Il cantiere della prossima legge di Bilancio è aperto da oltre un mese al Tesoro, ma ora si cerca di stringere un poco alla volta il cerchio. Si parte da 25 miliardi dentro i quali incastonare il taglio del cuneo fiscale e la riduzione dell’Irpef. Mercati e Patto di stabilità le variabili
Al Tesoro, dicono i bene informati, hanno cominciato a fare i primi brainstorming già da luglio. Per allestire quella manovra, la terza del governo di Giorgia Meloni e firmata da Giancarlo Giorgetti, che dovrà resistere a un triplice urto. Primo, eventuali scossoni da parte dei mercati, che sì hanno incassato molto bene il voto francese, smaltendone i postumi, ma sono pur sempre allerta verso un Paese il cui debito pubblico nel giro di poche settimane sfonderà quota 3 mila miliardi. Secondo, i tassi, che la Bce ancora tiene piuttosto alti, nonostante la sterzata della Fed, cinque giorni fa, a Jackson Hole. Terzo, l’uno due Patto di stabilità-procedura per deficit. Costo, miliardo più, miliardo meno, circa 20 miliardi e con la prima boa il prossimo 20 settembre, quando Roma, insieme ai suoi partner europei, dovrà spedire a Bruxelles il piano con cui rimettere i conti pubblici nell’alveo delle regole fiscali.

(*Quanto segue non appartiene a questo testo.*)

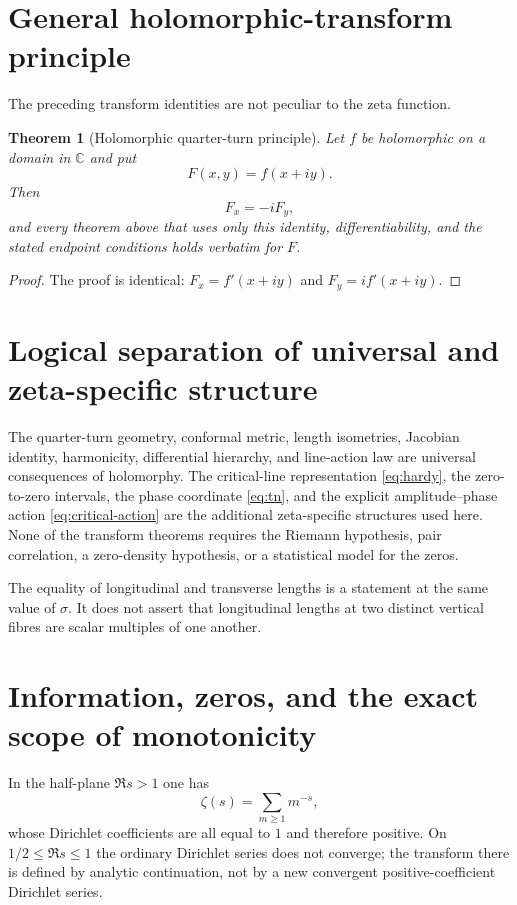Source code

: \documentclass[11pt]{amsart}
\numberwithin{equation}{section}
\newtheorem{theorem}{Theorem}[section]
\newcommand{\C}{\mathbb C}
\begin{document}
\section{General holomorphic-transform principle}

The preceding transform identities are not peculiar to the zeta function.

\begin{theorem}[Holomorphic quarter-turn principle]
Let $f$ be holomorphic on a domain in $\C$ and put
\[
F(x,y)=f(x+iy).
\]
Then
\[
F_x=-iF_y,
\]
and every theorem above that uses only this identity, differentiability, and the stated endpoint conditions holds verbatim for $F$.
\end{theorem}

\begin{proof}
The proof is identical: $F_x=f'(x+iy)$ and $F_y=if'(x+iy)$.
\end{proof}

\section{Logical separation of universal and zeta-specific structure}

The quarter-turn geometry, conformal metric, length isometries, Jacobian identity, harmonicity, differential hierarchy, and line-action law are universal consequences of holomorphy.  The critical-line representation \eqref{eq:hardy}, the zero-to-zero intervals, the phase coordinate \eqref{eq:tn}, and the explicit amplitude--phase action \eqref{eq:critical-action} are the additional zeta-specific structures used here.  None of the transform theorems requires the Riemann hypothesis, pair correlation, a zero-density hypothesis, or a statistical model for the zeros.

The equality of longitudinal and transverse lengths is a statement at the same value of $\sigma$.  It does not assert that longitudinal lengths at two distinct vertical fibres are scalar multiples of one another.

\section{Information, zeros, and the exact scope of monotonicity}

In the half-plane $\Re s>1$ one has
\[
\zeta(s)=\sum_{m\ge1}m^{-s},
\]
whose Dirichlet coefficients are all equal to $1$ and therefore positive.
On $1/2\le\Re s\le1$ the ordinary Dirichlet series does not converge;
the transform there is defined by analytic continuation, not by a new
convergent positive-coefficient Dirichlet series.
\end{document}
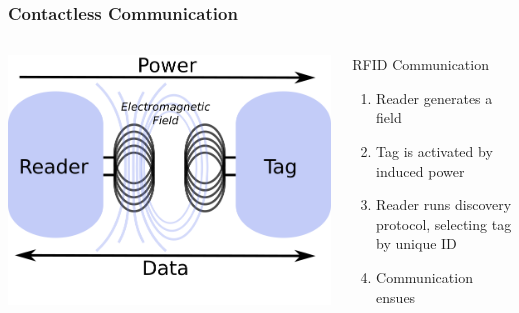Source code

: \documentclass[unknownkeysallowed]{beamer}
\begin{document}
\begin{frame}
\frametitle{Contactless Communication}
  \begin{center}\begin{minipage}{.9\textwidth}
  \vspace{4mm}
  \begin{columns}[T]
    \begin{column}{.5\textwidth}
      \begin{block}{}
        \begin{center}
          \includegraphics[width=0.4\paperwidth]{figures/emitterAndTag.png}
        \end{center}
      \end{block}
    \end{column}
    \begin{column}{.5\textwidth}
      \vspace{4mm}
     \begin{block}{RFID Communication}
		\begin{enumerate}
        \pause
		    \item{Reader generates a field}
        \pause
		    \item{Tag is activated by induced power}
        \pause
      	\item{Reader runs discovery protocol, selecting tag by unique ID}
        \pause
      	\item{Communication ensues}
   		\end{enumerate}
    \end{block}
    \end{column}
  \end{columns}
  \end{minipage}\end{center}
\end{frame}
\end{document}
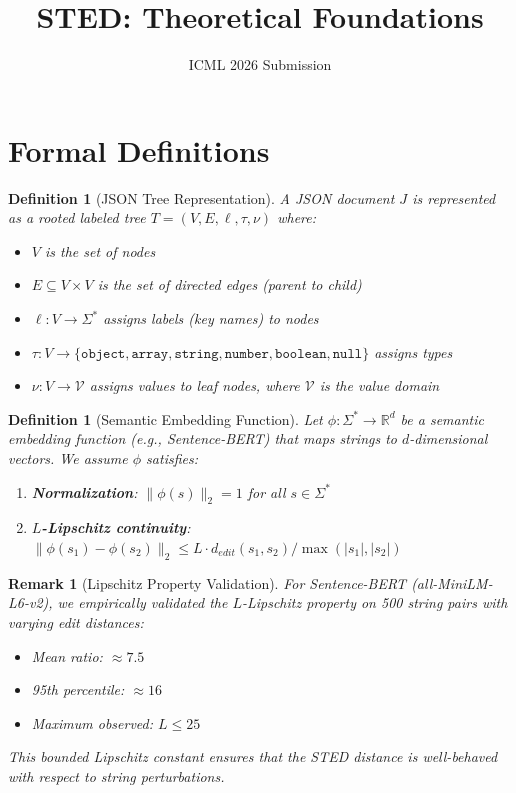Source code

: \documentclass{article}
\title{STED: Theoretical Foundations}
\author{ICML 2026 Submission}
\date{}
\newtheorem{definition}[theorem]{Definition}
\newtheorem{remark}[theorem]{Remark}
\begin{document}
\maketitle

\section{Formal Definitions}

\begin{definition}[JSON Tree Representation]
\label{def:json-tree}
A JSON document $J$ is represented as a rooted labeled tree $T = (V, E, \ell, \tau, \nu)$ where:
\begin{itemize}
    \item $V$ is the set of nodes
    \item $E \subseteq V \times V$ is the set of directed edges (parent to child)
    \item $\ell: V \to \Sigma^*$ assigns labels (key names) to nodes
    \item $\tau: V \to \{\texttt{object}, \texttt{array}, \texttt{string}, \texttt{number}, \texttt{boolean}, \texttt{null}\}$ assigns types
    \item $\nu: V \to \mathcal{V}$ assigns values to leaf nodes, where $\mathcal{V}$ is the value domain
\end{itemize}
\end{definition}

\begin{definition}[Semantic Embedding Function]
\label{def:embedding}
Let $\phi: \Sigma^* \to \mathbb{R}^d$ be a semantic embedding function (e.g., Sentence-BERT) that maps strings to $d$-dimensional vectors. We assume $\phi$ satisfies:
\begin{enumerate}
    \item \textbf{Normalization}: $\|\phi(s)\|_2 = 1$ for all $s \in \Sigma^*$
    \item \textbf{$L$-Lipschitz continuity}: $\|\phi(s_1) - \phi(s_2)\|_2 \leq L \cdot d_{edit}(s_1, s_2) / \max(|s_1|, |s_2|)$
\end{enumerate}
\end{definition}

\begin{remark}[Lipschitz Property Validation]
For Sentence-BERT (all-MiniLM-L6-v2), we empirically validated the $L$-Lipschitz property on 500 string pairs with varying edit distances:
\begin{itemize}
    \item Mean ratio: $\approx 7.5$
    \item 95th percentile: $\approx 16$
    \item Maximum observed: $L \leq 25$
\end{itemize}
This bounded Lipschitz constant ensures that the STED distance is well-behaved with respect to string perturbations.
\end{remark}
\end{document}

La base di partenza sono 25 miliardi dentro i quali incastonare due misure che per il governo sono una specie di totem: la riduzione dell’Irpef sul ceto medio e il rifinanziamento del taglio al cuneo fiscale. Che i motori siano ormai accesi e ben avviati lo dimostrano anche le parole del vicepremier, Antonio Tajani, che ha già anticipato l’ordine del giorno del prossimo vertice di maggioranza, il prossimo 30 agosto: la legge di Bilancio per l’appunto, che l’Ue si aspetta sul proprio tavolo entro il 20 ottobre.

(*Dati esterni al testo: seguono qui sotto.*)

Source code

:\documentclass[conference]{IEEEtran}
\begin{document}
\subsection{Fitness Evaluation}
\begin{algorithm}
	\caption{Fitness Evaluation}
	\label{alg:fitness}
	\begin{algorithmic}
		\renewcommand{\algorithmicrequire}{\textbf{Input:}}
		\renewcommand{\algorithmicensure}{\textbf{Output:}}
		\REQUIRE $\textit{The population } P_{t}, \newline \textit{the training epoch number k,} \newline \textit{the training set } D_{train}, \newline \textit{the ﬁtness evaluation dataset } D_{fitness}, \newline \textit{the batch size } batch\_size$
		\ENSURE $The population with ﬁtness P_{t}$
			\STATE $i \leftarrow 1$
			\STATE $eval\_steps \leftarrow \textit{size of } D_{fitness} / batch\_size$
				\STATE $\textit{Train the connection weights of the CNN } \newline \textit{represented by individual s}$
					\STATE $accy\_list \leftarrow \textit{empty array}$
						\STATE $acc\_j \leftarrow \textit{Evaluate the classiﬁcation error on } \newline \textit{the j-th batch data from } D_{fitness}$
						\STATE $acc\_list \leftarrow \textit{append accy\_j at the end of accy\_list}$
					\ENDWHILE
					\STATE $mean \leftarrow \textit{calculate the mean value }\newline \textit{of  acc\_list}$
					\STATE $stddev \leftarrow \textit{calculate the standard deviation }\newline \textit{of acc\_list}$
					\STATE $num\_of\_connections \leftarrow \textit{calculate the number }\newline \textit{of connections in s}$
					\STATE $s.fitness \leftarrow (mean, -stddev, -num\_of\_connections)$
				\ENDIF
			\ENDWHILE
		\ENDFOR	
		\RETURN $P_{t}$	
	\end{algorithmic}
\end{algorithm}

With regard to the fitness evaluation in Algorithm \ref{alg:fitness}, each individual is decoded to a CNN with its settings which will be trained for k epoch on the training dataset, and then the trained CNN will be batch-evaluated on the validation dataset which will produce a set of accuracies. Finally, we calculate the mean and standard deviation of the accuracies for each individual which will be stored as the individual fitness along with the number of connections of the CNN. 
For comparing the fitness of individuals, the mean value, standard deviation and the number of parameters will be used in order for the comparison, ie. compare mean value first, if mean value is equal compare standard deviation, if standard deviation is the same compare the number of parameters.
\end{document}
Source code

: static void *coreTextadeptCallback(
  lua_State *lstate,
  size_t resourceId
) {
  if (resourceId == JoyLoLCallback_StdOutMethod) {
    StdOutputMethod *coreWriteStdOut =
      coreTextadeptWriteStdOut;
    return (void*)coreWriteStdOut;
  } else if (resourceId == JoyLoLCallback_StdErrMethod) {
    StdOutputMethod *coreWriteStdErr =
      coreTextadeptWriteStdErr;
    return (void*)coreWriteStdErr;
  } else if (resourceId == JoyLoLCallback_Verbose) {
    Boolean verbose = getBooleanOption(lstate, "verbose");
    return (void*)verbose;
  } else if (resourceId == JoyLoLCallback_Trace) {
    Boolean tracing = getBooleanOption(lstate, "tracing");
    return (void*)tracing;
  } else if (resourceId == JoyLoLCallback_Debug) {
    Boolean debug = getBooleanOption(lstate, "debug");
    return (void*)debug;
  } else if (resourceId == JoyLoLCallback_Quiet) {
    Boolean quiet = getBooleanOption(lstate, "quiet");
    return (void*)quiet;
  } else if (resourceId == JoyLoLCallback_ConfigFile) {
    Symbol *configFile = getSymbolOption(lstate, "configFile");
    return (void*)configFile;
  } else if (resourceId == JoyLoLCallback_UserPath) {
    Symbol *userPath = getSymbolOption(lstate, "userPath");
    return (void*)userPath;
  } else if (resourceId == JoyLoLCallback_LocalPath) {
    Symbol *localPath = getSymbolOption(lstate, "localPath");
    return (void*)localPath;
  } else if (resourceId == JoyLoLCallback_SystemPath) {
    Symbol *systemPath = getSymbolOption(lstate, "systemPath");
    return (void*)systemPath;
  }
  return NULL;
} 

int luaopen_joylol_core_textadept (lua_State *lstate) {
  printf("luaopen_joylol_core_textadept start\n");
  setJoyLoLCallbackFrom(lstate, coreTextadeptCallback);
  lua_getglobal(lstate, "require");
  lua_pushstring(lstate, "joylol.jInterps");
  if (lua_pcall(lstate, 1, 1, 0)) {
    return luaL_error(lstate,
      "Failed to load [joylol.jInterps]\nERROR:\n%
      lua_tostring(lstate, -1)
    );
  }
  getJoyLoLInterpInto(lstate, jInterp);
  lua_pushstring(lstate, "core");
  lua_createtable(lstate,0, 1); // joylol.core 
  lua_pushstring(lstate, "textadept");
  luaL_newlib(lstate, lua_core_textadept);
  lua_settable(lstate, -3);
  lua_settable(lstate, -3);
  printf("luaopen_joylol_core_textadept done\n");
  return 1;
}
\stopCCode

Per ora la manovra avrebbe solo un paio di punti fermi, sui quali tutte le forze politiche che compongono la maggioranza sono d’accordo: confermare il taglio del cuneo contributivo ma anche la riduzione da quattro a tre delle aliquote Irpef introdotta lo scorso anno ma valida solo per dodici mesi. Si parte da un impegno di 25 miliardi di euro, ma le risorse sarebbero già state individuate. La prima misura, il taglio del cuneo comporta un aumento netto delle buste paga in media di 100 euro per i redditi fino a 35 mila euro, costa da solo 10,7 miliardi.

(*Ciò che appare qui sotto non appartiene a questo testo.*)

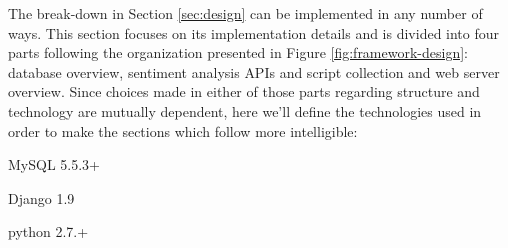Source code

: \newcommand*{\ImplementationPath}{04-framework/02-implementation}

The break-down in Section \ref{sec:design} can be implemented in any number of ways. 
This section focuses on its implementation details and is divided into four parts following the organization presented in Figure \ref{fig:framework-design}: database overview, sentiment analysis APIs and script collection and web server overview. 
Since choices made in either of those parts regarding structure and technology are mutually dependent, here we'll define the technologies used in order to make the sections which follow more intelligible:
\begin{description}
\singlespacing
 \item[DBMS:] MySQL 5.5.3+
 \item[Web framework:] Django 1.9 
 \item[Sentiment analysis scripts:] python 2.7.+
\end{description}








\newpage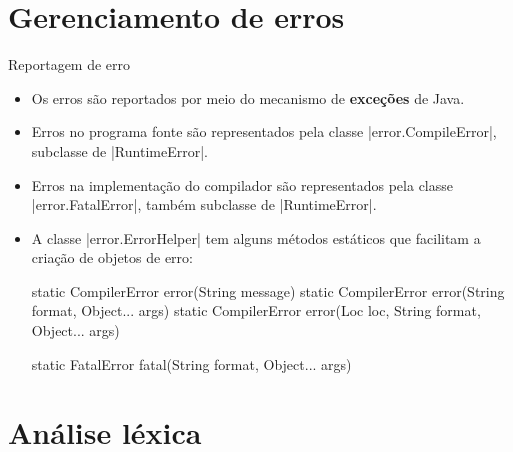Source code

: \documentclass[smaller]{beamer}
\begin{document}
\section{Gerenciamento de erros}

\begin{frame}{Reportagem de erro}
  \begin{itemize}
    \item Os erros são reportados por meio do mecanismo de
    \textbf{exceções} de Java.
    \item Erros no programa fonte são representados pela classe
    \pyginline|error.CompileError|, subclasse de
    \pyginline|RuntimeError|.
    \item Erros na implementação do compilador são representados pela
    classe \pyginline|error.FatalError|, também subclasse de
    \pyginline|RuntimeError|.
    \item A classe \pyginline|error.ErrorHelper| tem alguns métodos
    estáticos que facilitam a criação de objetos de erro:
\begin{pygmented}[]
static CompilerError error(String message)
static CompilerError error(String format, Object... args)
static CompilerError error(Loc loc, String format, Object... args)

static FatalError fatal(String format, Object... args)
\end{pygmented}
  \end{itemize}
\end{frame}


\section{Análise léxica}
\end{document}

La revisione delle aliquote Irpef, invece, verrebbe incontro al ceto medio, ma ha un costo alto, circa 4 miliardi e può contare sui soldi già raccolti nel Fondo per la riforma fiscale. Al momento le aliquote Irpef sono tre: la prima, del 23%, si ferma a 28 mila euro, la seconda del 35% si applica tra i 28mila e i 50 mila euro, la terza del 43% oltre questa soglia. Per alleggerire la pressione sul ceto medio si punta insomma, coperture permettendo, a ridurle a due o ad abbassare di qualche punto quella del 35%. Per il taglio del cuneo, invece, le risorse da mettere in manovra andranno trovate da nuovi spazi di deficit grazie al buon andamento delle entrate tributarie e tagli di spesa (2,5 miliardi).
Premesso che tra cuneo e Irpef il conto tocca già i 15 miliardi, il governo punta a portare a casa un altro paio di misure, certamente meno rilevanti delle prime due. Per esempio la proroga della riduzione del Canone Rai, da 90 euro a 70 euro e possibilità per imprese e i professionisti di assumere con un contratto a tempo indeterminato deducendo una quota del costo del lavoro pari al 120% (fino al 130% di sgravio per soggetti ex-destinatari del reddito di cittadinanza, donne e giovani). Ma tutto questo andrà fatto al netto del rispetto dei vincoli di bilancio previsti dal Patto e con il vento, si spera, in poppa, dei mercati.